I’d scoffed at mention of the book among a group of men with whom I meet weekly to read and reflect on the gospels.  The younger guys tend to more inclined toward Catholic doctrine and dogma than I am, and their mention of “reading the Pope’s book” drew an involuntary smirk from me that they may have mistaken as a smile.  So when I saw the audio book version at the library, I picked it up, and I find it quite good. 

Benedict writes of the beatitudes, and the “Kingdom of God.”   As the churches who restart the calendar of readings find Jesus coming into his own and accepting the Baptism of John, innocents are killed in Tucson, possibly because of their proximity to the target of the assassin.  As he rises from the water and the sky opens up and we are told that he is the beloved of god, the favored one, and that we are to listen to him.  He will run to the desert to consider the impact of this, and when he comes out, he will know who he is, and what he must do.  He will preach the Kingdom of God.

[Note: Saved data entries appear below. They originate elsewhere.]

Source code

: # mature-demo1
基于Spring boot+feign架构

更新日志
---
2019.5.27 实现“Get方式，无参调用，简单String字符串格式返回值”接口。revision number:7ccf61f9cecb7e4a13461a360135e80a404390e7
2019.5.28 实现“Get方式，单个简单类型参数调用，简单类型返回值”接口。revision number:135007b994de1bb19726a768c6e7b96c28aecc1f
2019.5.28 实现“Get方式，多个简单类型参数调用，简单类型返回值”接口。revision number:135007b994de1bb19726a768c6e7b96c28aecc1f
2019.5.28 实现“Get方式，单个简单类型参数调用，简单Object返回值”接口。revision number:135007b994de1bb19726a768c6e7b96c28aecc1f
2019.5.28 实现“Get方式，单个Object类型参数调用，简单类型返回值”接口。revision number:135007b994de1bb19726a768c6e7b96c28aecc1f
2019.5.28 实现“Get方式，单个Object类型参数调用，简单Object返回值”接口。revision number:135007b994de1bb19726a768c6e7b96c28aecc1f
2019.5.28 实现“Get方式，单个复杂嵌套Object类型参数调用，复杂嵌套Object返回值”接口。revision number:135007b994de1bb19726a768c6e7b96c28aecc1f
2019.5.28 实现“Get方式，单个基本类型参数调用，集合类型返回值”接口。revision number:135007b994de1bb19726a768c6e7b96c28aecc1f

The Tucson killings bring to our minds the problem of righteous anger, of political power that aims to rule in what a political group considers to be justice.  And the extremist rhetoric of such a drive has found its way (and some would say its source) in the righteous statements of those who call themselves Christians, who call for targeting people who they consider evil.  When they are in charge, God will reign. 

Benedict writes of the Kingdom of God as gently as a mother unwrapping a newborn infant for the first time.  He is not the logician, the machinist, a tactician or a broker.  He is the receiver of a precious gift, the surfaces and curves and forms of which are a source of delight, but also of complexity that calls for careful description.   But despite (or because of) the power in his own position as Pope, he uses careful language to draw us into a respectful understanding of Kingdom.  King…dom…friendship…kindness.  All are states of mind, and ways of being.  When a “kingdom” comes, it will not be a state of stability through power.   The kingdom already is.  It is among us, not as monolithic order, but as friendship in an alien world, kindness in a mean society.  It is among us as a tiny seed in a lot of soil, as a treasure buried, as a bit of leaven in a lot of flour.

The problem that exposes itself in Tucson is not simply one of a deranged individual or a website marked with crosshairs.  It is one of misunderstanding of kingdom, of political power.  We need to work not from contrary anger at the perpetrators, but from the compassion that we feel for the innocent victims.  We need to be called not to grasp for right that is just beyond our reach but to discover and nurture the seed of kindness and friendship, the irrepressible leaven of the kingdom that is already among us.